William Robert Bittner was born in 1922,[1] the son of John E. Bittner and his wife. He was raised in Lock Haven, Pennsylvania, graduating from its high school in 1938.[2]
In 1942, he was a student at the State Teachers College in Lock Haven. That year, he published a poem titled "Corporal Cloud, Before Battle" in the college's literary journal The Crucible and won an annual student poetry competition hosted by The Atlantic Monthly.[2] He was editor of the College Times newspaper and a members of the College Players, performing in plays including Watch on the Rhine.[3] He also wrote his own plays to be performed.[4] Bittner graduated from the school in 1943.[5] After graduating, he served in the military during World War II.[6]
In 1949, he studied at the University of Pennsylvania's graduate school and taught in the university's Wharton School.[7] He received a PhD from the University of Pennsylvania in June 1955.[8]

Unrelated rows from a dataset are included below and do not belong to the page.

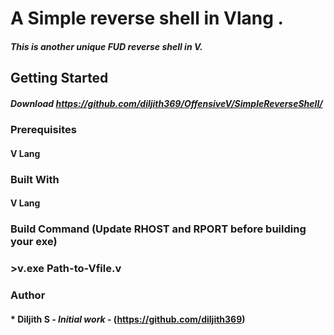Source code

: # A Simple reverse shell  in Vlang .

##### This is another unique FUD reverse shell in V.

## Getting Started

##### Download https://github.com/diljith369/OffensiveV/SimpleReverseShell/


### Prerequisites

#### V Lang

### Built With
#### V Lang

### Build Command (Update RHOST and RPORT before building your exe)
### >v.exe Path-to-Vfile.v

### Author

#### * **Diljith S** - *Initial work* - (https://github.com/diljith369)
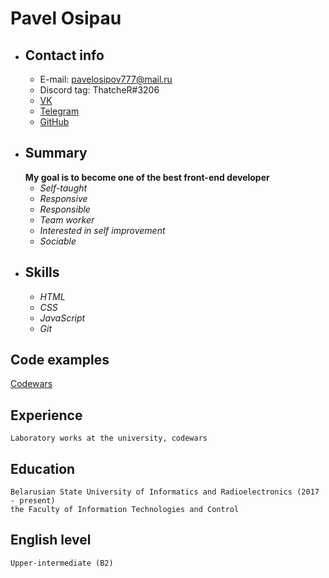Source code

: # Pavel Osipau
* ## Contact info
    * E-mail: pavelosipov777@mail.ru
    * Discord tag: ThatcheR#3206
    * [VK](https://vk.com/thatcher1337)
    * [Telegram](https://t.me/thatcher1337)
    * [GitHub](https://github.com/thatcherrr)
* ## Summary
    __My goal is to become one of the best front-end developer__
    * _Self-taught_
    * _Responsive_
    * _Responsible_
    * _Team worker_
    * _Interested in self improvement_
    * _Sociable_
* ## Skills
    * _HTML_
    * _CSS_
    * _JavaScript_
    * _Git_
## Code examples
[Codewars](https://codewars.com/users/ThatcheRRR/completed_solutions)
## Experience
    Laboratory works at the university, codewars
## Education
    Belarusian State University of Informatics and Radioelectronics (2017 - present)
    the Faculty of Information Technologies and Control
## English level
    Upper-intermediate (B2)
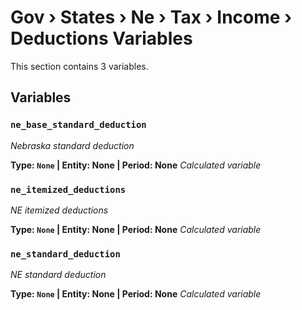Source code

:# Gov › States › Ne › Tax › Income › Deductions Variables

This section contains 3 variables.

## Variables

### `ne_base_standard_deduction`
*Nebraska standard deduction*

**Type: `None` | Entity: None | Period: None**
*Calculated variable*

### `ne_itemized_deductions`
*NE itemized deductions*

**Type: `None` | Entity: None | Period: None**
*Calculated variable*

### `ne_standard_deduction`
*NE standard deduction*

**Type: `None` | Entity: None | Period: None**
*Calculated variable*

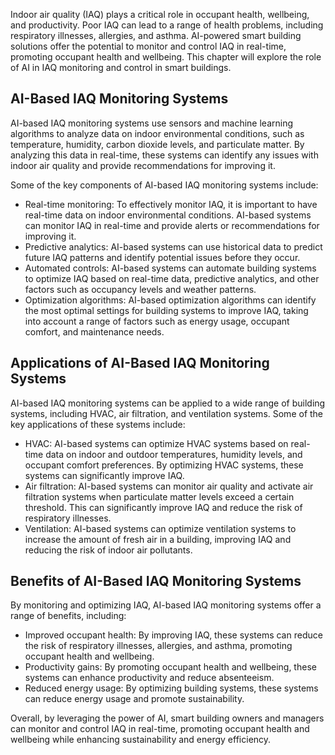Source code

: 
Indoor air quality (IAQ) plays a critical role in occupant health, wellbeing, and productivity. Poor IAQ can lead to a range of health problems, including respiratory illnesses, allergies, and asthma. AI-powered smart building solutions offer the potential to monitor and control IAQ in real-time, promoting occupant health and wellbeing. This chapter will explore the role of AI in IAQ monitoring and control in smart buildings.

AI-Based IAQ Monitoring Systems
-------------------------------

AI-based IAQ monitoring systems use sensors and machine learning algorithms to analyze data on indoor environmental conditions, such as temperature, humidity, carbon dioxide levels, and particulate matter. By analyzing this data in real-time, these systems can identify any issues with indoor air quality and provide recommendations for improving it.

Some of the key components of AI-based IAQ monitoring systems include:

* Real-time monitoring: To effectively monitor IAQ, it is important to have real-time data on indoor environmental conditions. AI-based systems can monitor IAQ in real-time and provide alerts or recommendations for improving it.
* Predictive analytics: AI-based systems can use historical data to predict future IAQ patterns and identify potential issues before they occur.
* Automated controls: AI-based systems can automate building systems to optimize IAQ based on real-time data, predictive analytics, and other factors such as occupancy levels and weather patterns.
* Optimization algorithms: AI-based optimization algorithms can identify the most optimal settings for building systems to improve IAQ, taking into account a range of factors such as energy usage, occupant comfort, and maintenance needs.

Applications of AI-Based IAQ Monitoring Systems
-----------------------------------------------

AI-based IAQ monitoring systems can be applied to a wide range of building systems, including HVAC, air filtration, and ventilation systems. Some of the key applications of these systems include:

* HVAC: AI-based systems can optimize HVAC systems based on real-time data on indoor and outdoor temperatures, humidity levels, and occupant comfort preferences. By optimizing HVAC systems, these systems can significantly improve IAQ.
* Air filtration: AI-based systems can monitor air quality and activate air filtration systems when particulate matter levels exceed a certain threshold. This can significantly improve IAQ and reduce the risk of respiratory illnesses.
* Ventilation: AI-based systems can optimize ventilation systems to increase the amount of fresh air in a building, improving IAQ and reducing the risk of indoor air pollutants.

Benefits of AI-Based IAQ Monitoring Systems
-------------------------------------------

By monitoring and optimizing IAQ, AI-based IAQ monitoring systems offer a range of benefits, including:

* Improved occupant health: By improving IAQ, these systems can reduce the risk of respiratory illnesses, allergies, and asthma, promoting occupant health and wellbeing.
* Productivity gains: By promoting occupant health and wellbeing, these systems can enhance productivity and reduce absenteeism.
* Reduced energy usage: By optimizing building systems, these systems can reduce energy usage and promote sustainability.

Overall, by leveraging the power of AI, smart building owners and managers can monitor and control IAQ in real-time, promoting occupant health and wellbeing while enhancing sustainability and energy efficiency.
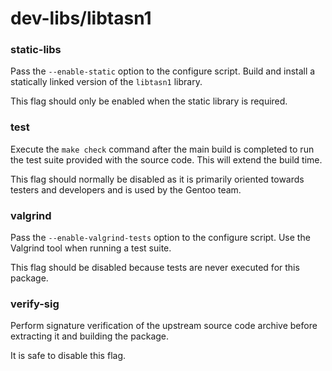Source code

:# dev-libs/libtasn1

### static-libs
Pass the `--enable-static` option to the configure script. Build and install a statically linked version of the `libtasn1` library.

This flag should only be enabled when the static library is required.

### test
Execute the `make check` command after the main build is completed to run the test suite provided with the source code. This will extend the build time.

This flag should normally be disabled as it is primarily oriented towards testers and developers and is used by the Gentoo team.

### valgrind
Pass the `--enable-valgrind-tests` option to the configure script. Use the Valgrind tool when running a test suite.

This flag should be disabled because tests are never executed for this package.

### verify-sig
Perform signature verification of the upstream source code archive before extracting it and building the package.

It is safe to disable this flag.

In 1958, Bittner published a work on the writer Waldo Frank, titled The Novels of Waldo Frank.[9] In preparation for the book, he communicated with Frank and studied his manuscript collection held by the University of Pennsylvania.[5]
By June 1958, Bittner had received a research grant to begin writing a biography on Edgar Allan Poe. It was stated that the work "may present Poe in a more sympathetic light".[9] His biography of Poe was published in 1962 under the title Poe: A Biography. The book was criticised by Thomas Ollive Mabbott who wrote that it was "an extraordinarily careless book" and that there was "little new save pure fiction" contained within it.[11] Leon Howard of the University of California, Los Angeles praised Bittner's skills in writing a "readable and sane biography" but was critical of his lack of literary awareness.[12]